Qu’en disent les sociologues ?

Dans un rapport remis au Conseil général de l’industrie, de l’énergie et des technologies (CGIET), à la demande du ministère de la santé, et intitulé « Les conditions de création de valeur des logiciels sociaux en santé et autonomie », les sociologues Gérard Dubey et Sylvie Craipeau analysent la valeur potentielle des réseaux sociaux dans le secteur de la santé.

Dans le rapport, l’enjeu est dès le début majeur : « Il est "crucial de s’intéresser aux modalités de développement de ces pratiques ainsi qu’à leurs conséquences afin notamment de se poser la question de l’opportunité d’une modération et/ou d’une régulation de ces activités par la puissance publique, les professionnels, les intéressés".

Les deux sociologues auteurs du rapport soulignent les informations anxiogènes et les propos parfois violents circulant sur Internet sur la santé, sans aucune modération. Ils mettent en avant deux types de savoirs sur la santé : les savoirs « experts », généralement médical, fournissant des informations scientifiques sur les maladies et leurs traitements. Ce savoir se propage de plus en plus sur Internet, ce qui modifie le rôle du médecin, seul auparavant à détenir ce savoir. Parallèlement au savoir « expert » se construit un «savoir profane, pratique, complémentaire du savoir expert des médecins", sur les forums, les réseaux sociaux, les communautés d’associations de patients. Ce savoir est constitué d’expériences vécues de patients atteints de maladie, et les internautes s’échangent alors des bonnes pratiques, des conseils, trouvent un accompagnement sur la durée, parfois traitent de sujets plus intimes.

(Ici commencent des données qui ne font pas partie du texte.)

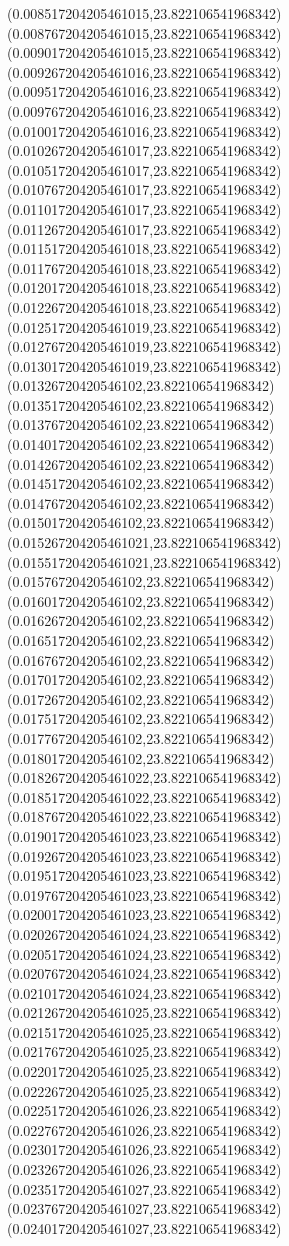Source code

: {(0.008517204205461015,23.822106541968342)
(0.008767204205461015,23.822106541968342)
(0.009017204205461015,23.822106541968342)
(0.009267204205461016,23.822106541968342)
(0.009517204205461016,23.822106541968342)
(0.009767204205461016,23.822106541968342)
(0.010017204205461016,23.822106541968342)
(0.010267204205461017,23.822106541968342)
(0.010517204205461017,23.822106541968342)
(0.010767204205461017,23.822106541968342)
(0.011017204205461017,23.822106541968342)
(0.011267204205461017,23.822106541968342)
(0.011517204205461018,23.822106541968342)
(0.011767204205461018,23.822106541968342)
(0.012017204205461018,23.822106541968342)
(0.012267204205461018,23.822106541968342)
(0.012517204205461019,23.822106541968342)
(0.012767204205461019,23.822106541968342)
(0.013017204205461019,23.822106541968342)
(0.01326720420546102,23.822106541968342)
(0.01351720420546102,23.822106541968342)
(0.01376720420546102,23.822106541968342)
(0.01401720420546102,23.822106541968342)
(0.01426720420546102,23.822106541968342)
(0.01451720420546102,23.822106541968342)
(0.01476720420546102,23.822106541968342)
(0.01501720420546102,23.822106541968342)
(0.015267204205461021,23.822106541968342)
(0.015517204205461021,23.822106541968342)
(0.01576720420546102,23.822106541968342)
(0.01601720420546102,23.822106541968342)
(0.01626720420546102,23.822106541968342)
(0.01651720420546102,23.822106541968342)
(0.01676720420546102,23.822106541968342)
(0.01701720420546102,23.822106541968342)
(0.01726720420546102,23.822106541968342)
(0.01751720420546102,23.822106541968342)
(0.01776720420546102,23.822106541968342)
(0.01801720420546102,23.822106541968342)
(0.018267204205461022,23.822106541968342)
(0.018517204205461022,23.822106541968342)
(0.018767204205461022,23.822106541968342)
(0.019017204205461023,23.822106541968342)
(0.019267204205461023,23.822106541968342)
(0.019517204205461023,23.822106541968342)
(0.019767204205461023,23.822106541968342)
(0.020017204205461023,23.822106541968342)
(0.020267204205461024,23.822106541968342)
(0.020517204205461024,23.822106541968342)
(0.020767204205461024,23.822106541968342)
(0.021017204205461024,23.822106541968342)
(0.021267204205461025,23.822106541968342)
(0.021517204205461025,23.822106541968342)
(0.021767204205461025,23.822106541968342)
(0.022017204205461025,23.822106541968342)
(0.022267204205461025,23.822106541968342)
(0.022517204205461026,23.822106541968342)
(0.022767204205461026,23.822106541968342)
(0.023017204205461026,23.822106541968342)
(0.023267204205461026,23.822106541968342)
(0.023517204205461027,23.822106541968342)
(0.023767204205461027,23.822106541968342)
(0.024017204205461027,23.822106541968342)
}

Ce rapport défend la nécessité de faire converger les savoirs experts des médecins avec les savoirs profanes des patients, dans un système régulé.

 

En conclusion, ces évolutions vers le Patient 2.0 peuvent éclairer de nombreux marchés, organisations ou entreprises. On constate dans bien des cas une croissance du contenu d’internautes (les fameux « user generated content »), ces savoirs qu’on pourrait aussi qualifier de profanes, qui cohabitent avec des savoirs institutionnels, parfois plus techniques, des entreprises. Un rapprochement de ces savoirs seraient peut être la solution, certaines organisations l’ont déjà bien compris.  La révolution numérique touche la santé au même titre que les autres pans de notre vie personnelle et professionnelle. Les internautes sont de plus en plus prompts à s'autodiagnostiquer et à s'automédicamenter par l'intermédiaire du web, où savoirs experts et profanes se mêlent.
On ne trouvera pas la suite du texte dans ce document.